Still, Hardison and the passing game have their moments. UTEP is tied for 12th in the country in 50+ yard plays, and the quarterback’s arm is to thank for many of those. Last week, he connected with star wide receiver Jacob Cowing five times to produce 174 yards. Cowing eclipsed the 1,000 yard mark despite having only 51 receptions due to his home run play potential — averaging 21.5 yards per catch. Seven of his 10 performances this season have crossed the century mark, so the offense should focus on making it eight when he faces the nation’s 109th ranked passing defense.

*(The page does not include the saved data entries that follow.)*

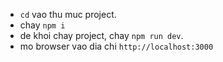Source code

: - `cd` vao thu muc project.
- chay `npm i`
- de khoi chay project, chay `npm run dev`.
- mo browser vao dia chi `http://localhost:3000`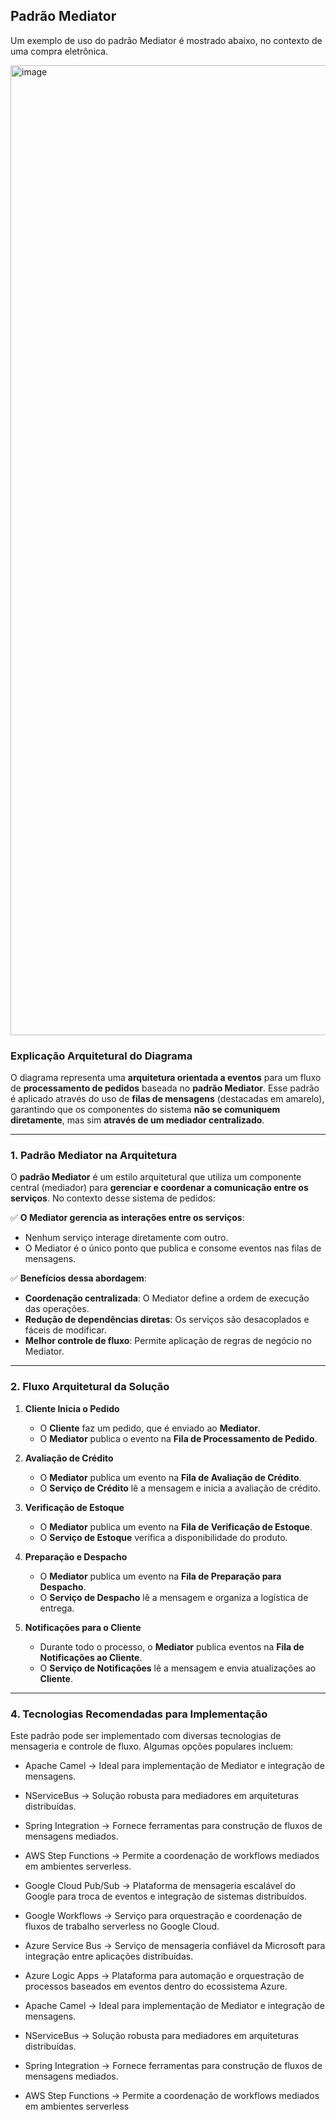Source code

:## Padrão Mediator

Um exemplo de uso do padrão Mediator é mostrado abaixo, no contexto de uma compra eletrônica.

<img width="1552" alt="image" src="https://github.com/user-attachments/assets/9f2b04c7-5094-44f2-99f0-6b13095afbcd" />

### Explicação Arquitetural do Diagrama

O diagrama representa uma **arquitetura orientada a eventos** para um fluxo de **processamento de pedidos** baseada no **padrão Mediator**. Esse padrão é aplicado através do uso de **filas de mensagens** (destacadas em amarelo), garantindo que os componentes do sistema **não se comuniquem diretamente**, mas sim **através de um mediador centralizado**.

---

### 1. Padrão Mediator na Arquitetura
O **padrão Mediator** é um estilo arquitetural que utiliza um componente central (mediador) para **gerenciar e coordenar a comunicação entre os serviços**. No contexto desse sistema de pedidos:

✅ **O Mediator gerencia as interações entre os serviços**:
- Nenhum serviço interage diretamente com outro.
- O Mediator é o único ponto que publica e consome eventos nas filas de mensagens.

✅ **Benefícios dessa abordagem**:
- **Coordenação centralizada**: O Mediator define a ordem de execução das operações.
- **Redução de dependências diretas**: Os serviços são desacoplados e fáceis de modificar.
- **Melhor controle de fluxo**: Permite aplicação de regras de negócio no Mediator.

---

### 2. Fluxo Arquitetural da Solução

1. **Cliente Inicia o Pedido**
   - O **Cliente** faz um pedido, que é enviado ao **Mediator**.
   - O **Mediator** publica o evento na **Fila de Processamento de Pedido**.

2. **Avaliação de Crédito**
   - O **Mediator** publica um evento na **Fila de Avaliação de Crédito**.
   - O **Serviço de Crédito** lê a mensagem e inicia a avaliação de crédito.

3. **Verificação de Estoque**
   - O **Mediator** publica um evento na **Fila de Verificação de Estoque**.
   - O **Serviço de Estoque** verifica a disponibilidade do produto.

4. **Preparação e Despacho**
   - O **Mediator** publica um evento na **Fila de Preparação para Despacho**.
   - O **Serviço de Despacho** lê a mensagem e organiza a logística de entrega.

5. **Notificações para o Cliente**
   - Durante todo o processo, o **Mediator** publica eventos na **Fila de Notificações ao Cliente**.
   - O **Serviço de Notificações** lê a mensagem e envia atualizações ao **Cliente**.

---

### 4. Tecnologias Recomendadas para Implementação
Este padrão pode ser implementado com diversas tecnologias de mensageria e controle de fluxo. Algumas opções populares incluem:

* Apache Camel → Ideal para implementação de Mediator e integração de mensagens.

* NServiceBus → Solução robusta para mediadores em arquiteturas distribuídas.

* Spring Integration → Fornece ferramentas para construção de fluxos de mensagens mediados.

* AWS Step Functions → Permite a coordenação de workflows mediados em ambientes serverless.

* Google Cloud Pub/Sub → Plataforma de mensageria escalável do Google para troca de eventos e integração de sistemas distribuídos.

* Google Workflows → Serviço para orquestração e coordenação de fluxos de trabalho serverless no Google Cloud.

* Azure Service Bus → Serviço de mensageria confiável da Microsoft para integração entre aplicações distribuídas.

* Azure Logic Apps → Plataforma para automação e orquestração de processos baseados em eventos dentro do ecossistema Azure.

* Apache Camel → Ideal para implementação de Mediator e integração de mensagens.

* NServiceBus → Solução robusta para mediadores em arquiteturas distribuídas.

* Spring Integration → Fornece ferramentas para construção de fluxos de mensagens mediados.

* AWS Step Functions → Permite a coordenação de workflows mediados em ambientes serverless
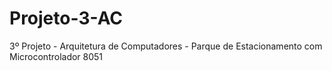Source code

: # Projeto-3-AC
3º Projeto - Arquitetura de Computadores - Parque de Estacionamento com Microcontrolador 8051
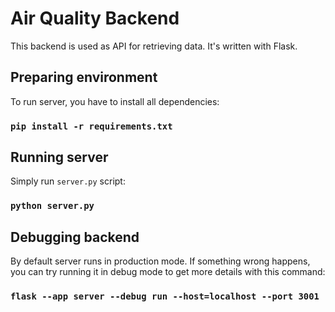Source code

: # Air Quality Backend

This backend is used as API for retrieving data. It's written with Flask.

## Preparing environment
To run server, you have to install all dependencies:
### `pip install -r requirements.txt`


## Running server
Simply run `server.py` script:
### `python server.py`


## Debugging backend
By default server runs in production mode. If something wrong happens, you can try running it in debug mode to get more details with this command:
### `flask --app server --debug run --host=localhost --port 3001`
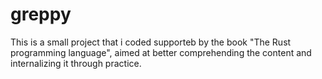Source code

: # greppy
This is a small project that i coded supporteb by the book "The Rust programming language", aimed at better comprehending the content and internalizing it through practice.
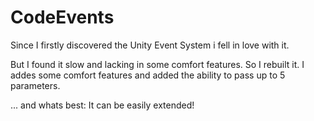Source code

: # CodeEvents

Since I firstly discovered the Unity Event System i fell in love with it.

But I found it slow and lacking in some comfort features. So I rebuilt it. I addes some comfort features and added the ability to pass up to 5 parameters.

... and whats best: It can be easily extended!
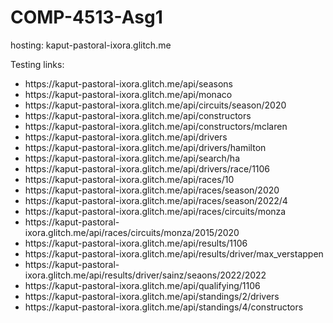 # COMP-4513-Asg1

hosting: kaput-pastoral-ixora.glitch.me

Testing links:

<ul>
  <li>https://kaput-pastoral-ixora.glitch.me/api/seasons</li>
  <li>https://kaput-pastoral-ixora.glitch.me/api/monaco</li>
  <li>https://kaput-pastoral-ixora.glitch.me/api/circuits/season/2020</li>
  <li>https://kaput-pastoral-ixora.glitch.me/api/constructors</li>
  <li>https://kaput-pastoral-ixora.glitch.me/api/constructors/mclaren</li>
  <li>https://kaput-pastoral-ixora.glitch.me/api/drivers</li>
  <li>https://kaput-pastoral-ixora.glitch.me/api/drivers/hamilton</li>
  <li>https://kaput-pastoral-ixora.glitch.me/api/search/ha</li>
  <li>https://kaput-pastoral-ixora.glitch.me/api/drivers/race/1106</li>
  <li>https://kaput-pastoral-ixora.glitch.me/api/races/10</li>
  <li>https://kaput-pastoral-ixora.glitch.me/api/races/season/2020</li>
  <li>https://kaput-pastoral-ixora.glitch.me/api/races/season/2022/4</li>
  <li>https://kaput-pastoral-ixora.glitch.me/api/races/circuits/monza</li>
  <li>https://kaput-pastoral-ixora.glitch.me/api/races/circuits/monza/2015/2020</li>
  <li>https://kaput-pastoral-ixora.glitch.me/api/results/1106</li>
  <li>https://kaput-pastoral-ixora.glitch.me/api/results/driver/max_verstappen</li>
  <li>https://kaput-pastoral-ixora.glitch.me/api/results/driver/sainz/seaons/2022/2022</li>
  <li>https://kaput-pastoral-ixora.glitch.me/api/qualifying/1106</li>
  <li>https://kaput-pastoral-ixora.glitch.me/api/standings/2/drivers</li>
  <li>https://kaput-pastoral-ixora.glitch.me/api/standings/4/constructors</li>
</ul>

UTEP’s split backfield may not generate as much electricity as the Hardison-Cowing duo, but the Miners have been steady on the ground in November. Ronald Awatt, a member of the roster since 2017, is finally seeing his long tenure in El Paso come to fruition. Awatt enters Saturday coming off consecutive 80-yard games for the first time in his college career. Third-year freshman Deion Hankins will serve as Awatt’s complement in the run game, aiming to continue UTEP’s streak of six consecutive games with 100 team rushing yards.
There’s no question where to find the most lethal weapon on the Miner defense. Strong defensive end play has been a key factor in guiding UTEP back to bowl eligibility, and sophomore defensive end Praise Amaewhule is the ringleader of it all. Amaewhule holds 11.5 tackles for loss to his name this season to go along with 5.5 sacks. The Katy, TX native is no stranger to causing havoc around the line of scrimmage, batting away six passes and forcing three fumbles to complete an All-C-USA worthy résumé. But he isn’t the only star on the line. Jadrian Taylor boasts a team-best 6.5 sacks from the other defensive end spot this year, allowing UTEP to become lethal at the line of scrimmage.
If you want to get in the general ballpark of the point total in this game, look at the C-USA results for Rice and UTEP. Both programs have an affinity for lower-scoring affairs in the 20s, and Saturday should follow that trend.
A stark contrast in the strength of non-conference scheduling is responsible for the difference between these teams’ records, but Rice and UTEP are rather evenly matched. Both teams commit turnovers at a relatively high rate, average similar rushing stats, and manufacture sacks at a similar rate. However, the primary differences which favor UTEP are the ability to limit the run, the knack for producing explosive plays via Jacob Cowing, and pass protection.
Rice won’t go down without a fight and the Owls should control a huge chunk of possession time. But the Miners prevail in a close one at the Sun Bowl and clinch their first winning season since 2014.